Now, the next part is where the LATCH register is read which provides
information about which pin(s) triggered the DETECT signal to be set. This
will return a bit patterns of the register. This bit patterns will be used
to create a BitIter:
struct BitIter(u32);
impl Iterator for BitIter {
type Item = u32;
fn next(&mut self) -> Option<Self::Item> {
match self.0.trailing_zeros() {
32 => None,
b => {
self.0 &= !(1 << b);
Some(b)
}
}
}
}What next is doing is that it is is working backwards through a binary number
starting from the least significant bit and only returning the bits that have
are set. For example if we have 101 this function will first return 0 as
that bit position was set, after that self.0 will be 100 and the next call will
return 2 as that is the next bit that is set. So this will only perform the
following for bits that were set:
for pin in BitIter(bits) {
p.pin_cnf[pin as usize].modify(|_, w| w.sense().disabled());
PORT_WAKERS[port * 32 + pin as usize].wake();
}And this is disableing SENSE for the bit, and then calling wake on the port wakers.
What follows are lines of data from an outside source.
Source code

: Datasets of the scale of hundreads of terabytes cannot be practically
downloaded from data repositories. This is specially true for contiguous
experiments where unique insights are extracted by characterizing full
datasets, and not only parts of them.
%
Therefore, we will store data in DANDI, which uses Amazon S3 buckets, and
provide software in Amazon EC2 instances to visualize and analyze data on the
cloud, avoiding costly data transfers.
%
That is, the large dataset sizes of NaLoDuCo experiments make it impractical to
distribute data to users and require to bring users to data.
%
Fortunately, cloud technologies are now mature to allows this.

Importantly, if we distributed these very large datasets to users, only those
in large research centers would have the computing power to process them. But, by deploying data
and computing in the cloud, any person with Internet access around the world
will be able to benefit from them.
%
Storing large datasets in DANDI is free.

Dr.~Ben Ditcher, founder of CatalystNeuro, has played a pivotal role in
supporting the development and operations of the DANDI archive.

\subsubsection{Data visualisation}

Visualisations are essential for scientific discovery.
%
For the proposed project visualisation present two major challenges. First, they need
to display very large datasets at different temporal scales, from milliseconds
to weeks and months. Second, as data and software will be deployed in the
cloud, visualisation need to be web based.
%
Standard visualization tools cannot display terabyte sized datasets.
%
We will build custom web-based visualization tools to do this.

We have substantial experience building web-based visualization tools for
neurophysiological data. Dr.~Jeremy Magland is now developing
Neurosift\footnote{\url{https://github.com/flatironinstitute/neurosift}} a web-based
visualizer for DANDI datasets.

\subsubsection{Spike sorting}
This is a feature of gpio pins which can be used for detecting/sensing change to the pins state. This sounds similar to events but I think that events are also hooked into the tasks and PPI which might be the difference.
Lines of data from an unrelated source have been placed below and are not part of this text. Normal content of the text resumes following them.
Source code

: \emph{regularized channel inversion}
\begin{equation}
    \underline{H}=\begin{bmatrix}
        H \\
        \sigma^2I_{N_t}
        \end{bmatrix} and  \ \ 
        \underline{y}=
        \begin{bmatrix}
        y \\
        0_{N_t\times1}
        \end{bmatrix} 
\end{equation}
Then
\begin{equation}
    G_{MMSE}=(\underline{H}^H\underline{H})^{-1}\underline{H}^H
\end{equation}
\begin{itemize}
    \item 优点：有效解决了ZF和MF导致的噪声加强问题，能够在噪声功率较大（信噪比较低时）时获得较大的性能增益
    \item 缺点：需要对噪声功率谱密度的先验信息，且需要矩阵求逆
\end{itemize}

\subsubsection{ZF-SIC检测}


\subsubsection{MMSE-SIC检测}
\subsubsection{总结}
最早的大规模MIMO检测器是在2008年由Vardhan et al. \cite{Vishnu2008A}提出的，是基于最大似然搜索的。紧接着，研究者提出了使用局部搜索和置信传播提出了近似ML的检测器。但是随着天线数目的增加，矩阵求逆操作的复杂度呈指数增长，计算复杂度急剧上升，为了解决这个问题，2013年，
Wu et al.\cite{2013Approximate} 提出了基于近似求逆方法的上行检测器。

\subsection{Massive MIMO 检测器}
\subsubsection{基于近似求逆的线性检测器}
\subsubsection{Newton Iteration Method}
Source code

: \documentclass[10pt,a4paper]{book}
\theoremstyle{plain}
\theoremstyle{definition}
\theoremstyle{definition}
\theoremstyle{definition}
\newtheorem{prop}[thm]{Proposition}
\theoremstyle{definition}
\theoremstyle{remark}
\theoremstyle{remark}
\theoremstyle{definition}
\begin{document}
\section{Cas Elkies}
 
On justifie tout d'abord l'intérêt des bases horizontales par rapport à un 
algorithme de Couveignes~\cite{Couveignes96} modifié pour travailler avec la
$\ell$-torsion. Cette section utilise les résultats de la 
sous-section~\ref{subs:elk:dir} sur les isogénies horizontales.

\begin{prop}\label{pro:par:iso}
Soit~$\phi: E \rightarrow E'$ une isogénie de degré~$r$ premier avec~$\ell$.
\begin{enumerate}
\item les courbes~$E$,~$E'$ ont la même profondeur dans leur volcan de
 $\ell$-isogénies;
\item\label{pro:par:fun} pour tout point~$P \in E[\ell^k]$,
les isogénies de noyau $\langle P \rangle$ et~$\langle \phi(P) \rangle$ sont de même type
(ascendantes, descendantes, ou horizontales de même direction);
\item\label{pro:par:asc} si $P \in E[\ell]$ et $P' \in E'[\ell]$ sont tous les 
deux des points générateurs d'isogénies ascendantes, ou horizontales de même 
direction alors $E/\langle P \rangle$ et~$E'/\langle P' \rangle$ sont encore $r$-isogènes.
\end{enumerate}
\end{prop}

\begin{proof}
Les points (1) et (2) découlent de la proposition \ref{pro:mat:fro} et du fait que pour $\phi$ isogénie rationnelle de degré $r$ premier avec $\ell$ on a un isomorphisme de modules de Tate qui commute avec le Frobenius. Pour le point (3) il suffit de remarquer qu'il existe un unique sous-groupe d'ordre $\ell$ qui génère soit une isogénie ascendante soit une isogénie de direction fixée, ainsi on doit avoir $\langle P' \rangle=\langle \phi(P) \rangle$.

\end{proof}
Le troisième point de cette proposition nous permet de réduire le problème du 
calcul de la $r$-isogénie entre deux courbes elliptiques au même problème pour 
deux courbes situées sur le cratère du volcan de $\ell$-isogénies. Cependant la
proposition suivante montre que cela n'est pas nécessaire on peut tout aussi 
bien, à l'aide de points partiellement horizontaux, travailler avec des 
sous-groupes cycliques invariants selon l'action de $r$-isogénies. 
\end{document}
Each GPIO Pin can be configured using the PIN_CNF_x registers (0..31).
- Direction
- Drive strength
- Enabing pull up/down reistors.
- Pin sensing
- Input buffer disconnect
- Analog input
The sence feature allows the pin to detect either a high or low level on the pins input. If enabled and there is a change to high/low then the DETECT signal will be set high. The DETECT signal will be set if any GPIO pin which has sense enabled has been triggered. In addition the LATCH register will be updated and the pin that triggered the change will be set.